Lemay seems to have interpreted (or assumed the fans would interpret) the promo as crediting her as the writer of the show and not specifically the novelizations. It's confusing because they both have the same title. I'd be curious to see the actual ad to judge how misleading it actually was. 

In his telling:

"A publishing friend sent me a newspaper advertisement for a large luncheon discussion featuring stars of “Another World.” Among the names and photographs displayed in the ad was that of an unknown writer credited as author of the serial."

I think the likelihood is it credited her as the author of Another World (meaning the novelizations) and Lemay read it as Another World meaning the show. What I meant though was if the ad was actually more actively misleading ("Kate Lowe Kerrigan, writer of the TV serial Another World") then he would certainly have been justified reclaiming his territory. 

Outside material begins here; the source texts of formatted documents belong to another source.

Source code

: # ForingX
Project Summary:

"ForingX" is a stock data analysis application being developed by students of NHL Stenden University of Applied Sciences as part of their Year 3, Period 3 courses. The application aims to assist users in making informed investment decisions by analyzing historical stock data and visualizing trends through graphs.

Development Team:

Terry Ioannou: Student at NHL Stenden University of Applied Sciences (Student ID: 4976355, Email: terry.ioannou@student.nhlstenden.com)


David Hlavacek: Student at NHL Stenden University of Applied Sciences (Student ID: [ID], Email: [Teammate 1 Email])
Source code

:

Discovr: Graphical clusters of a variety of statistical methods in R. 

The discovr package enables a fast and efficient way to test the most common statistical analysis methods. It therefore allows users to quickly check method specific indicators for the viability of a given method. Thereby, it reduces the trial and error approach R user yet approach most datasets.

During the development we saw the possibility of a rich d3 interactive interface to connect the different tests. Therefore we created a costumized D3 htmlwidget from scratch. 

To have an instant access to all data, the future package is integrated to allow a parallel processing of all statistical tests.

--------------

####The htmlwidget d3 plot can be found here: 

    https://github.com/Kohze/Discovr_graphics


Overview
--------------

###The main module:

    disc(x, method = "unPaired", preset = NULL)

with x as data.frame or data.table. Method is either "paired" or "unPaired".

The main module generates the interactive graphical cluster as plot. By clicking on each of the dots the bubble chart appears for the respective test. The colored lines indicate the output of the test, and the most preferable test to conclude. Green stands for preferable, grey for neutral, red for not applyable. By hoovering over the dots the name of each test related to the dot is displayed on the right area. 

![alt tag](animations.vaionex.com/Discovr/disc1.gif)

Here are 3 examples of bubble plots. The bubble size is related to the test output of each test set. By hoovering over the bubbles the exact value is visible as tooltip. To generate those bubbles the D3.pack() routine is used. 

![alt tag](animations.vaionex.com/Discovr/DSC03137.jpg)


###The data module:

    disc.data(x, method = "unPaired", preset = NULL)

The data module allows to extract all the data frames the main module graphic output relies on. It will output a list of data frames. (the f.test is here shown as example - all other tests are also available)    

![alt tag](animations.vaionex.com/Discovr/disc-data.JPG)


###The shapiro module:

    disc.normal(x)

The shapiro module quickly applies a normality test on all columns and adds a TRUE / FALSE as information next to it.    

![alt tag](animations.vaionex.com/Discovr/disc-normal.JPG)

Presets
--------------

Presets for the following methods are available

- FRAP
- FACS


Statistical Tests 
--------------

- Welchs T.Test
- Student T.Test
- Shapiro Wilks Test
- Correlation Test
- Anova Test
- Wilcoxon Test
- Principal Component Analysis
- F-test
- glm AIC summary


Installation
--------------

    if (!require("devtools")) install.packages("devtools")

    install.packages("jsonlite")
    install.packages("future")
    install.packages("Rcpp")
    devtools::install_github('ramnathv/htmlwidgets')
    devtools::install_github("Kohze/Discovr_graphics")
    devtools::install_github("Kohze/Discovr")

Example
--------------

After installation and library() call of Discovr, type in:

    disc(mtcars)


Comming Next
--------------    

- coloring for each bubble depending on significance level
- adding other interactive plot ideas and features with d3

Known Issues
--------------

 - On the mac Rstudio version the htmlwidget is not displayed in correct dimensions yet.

If any advertisement about the books falsely claimed that Kerrigan was "the author of the serial," that would have been egregious and Lemay's ire would have been totally understandable. She did not write for the TV serial. BUT! The ads I have seen made it very clear that the party was to launch the Ballantine books. They referred to Kerrigan as the "author of AW I and II." Those were obviously the novels, not the broadcast program itself.

Besides clearly stating that KLK was the author of Another World I and II, the Ballantine novelizations, what else could P&G, Ballantine, or the creators of the advertisements do? Perhaps add a note that the books were based on the TV serial which was written by Agnes Nixon, Robert Cenedella and Harding Lemay. But even without that, I don't believe most reasonable people would jump to the conclusion that KLK had been the headwriter for the show. That had not been claimed anywhere. I think the prickly and easily-vexed Lemay jumped to annoyance for little cause.

5 hours ago, will81 said:

This might be the ad. Ran in the New York Daily News August 06, 1978

 

 

Daily_News_Sun__Aug_6__1978_.jpg

That is a great find; thank you. I have seen a couple of advertisements about the novelizations, and this is one of them. There is no doubt that they are talking about two books and their author, not the material as seen on TV broadcasts.

  • Member

I’m so glad I was able to buy those books when I did.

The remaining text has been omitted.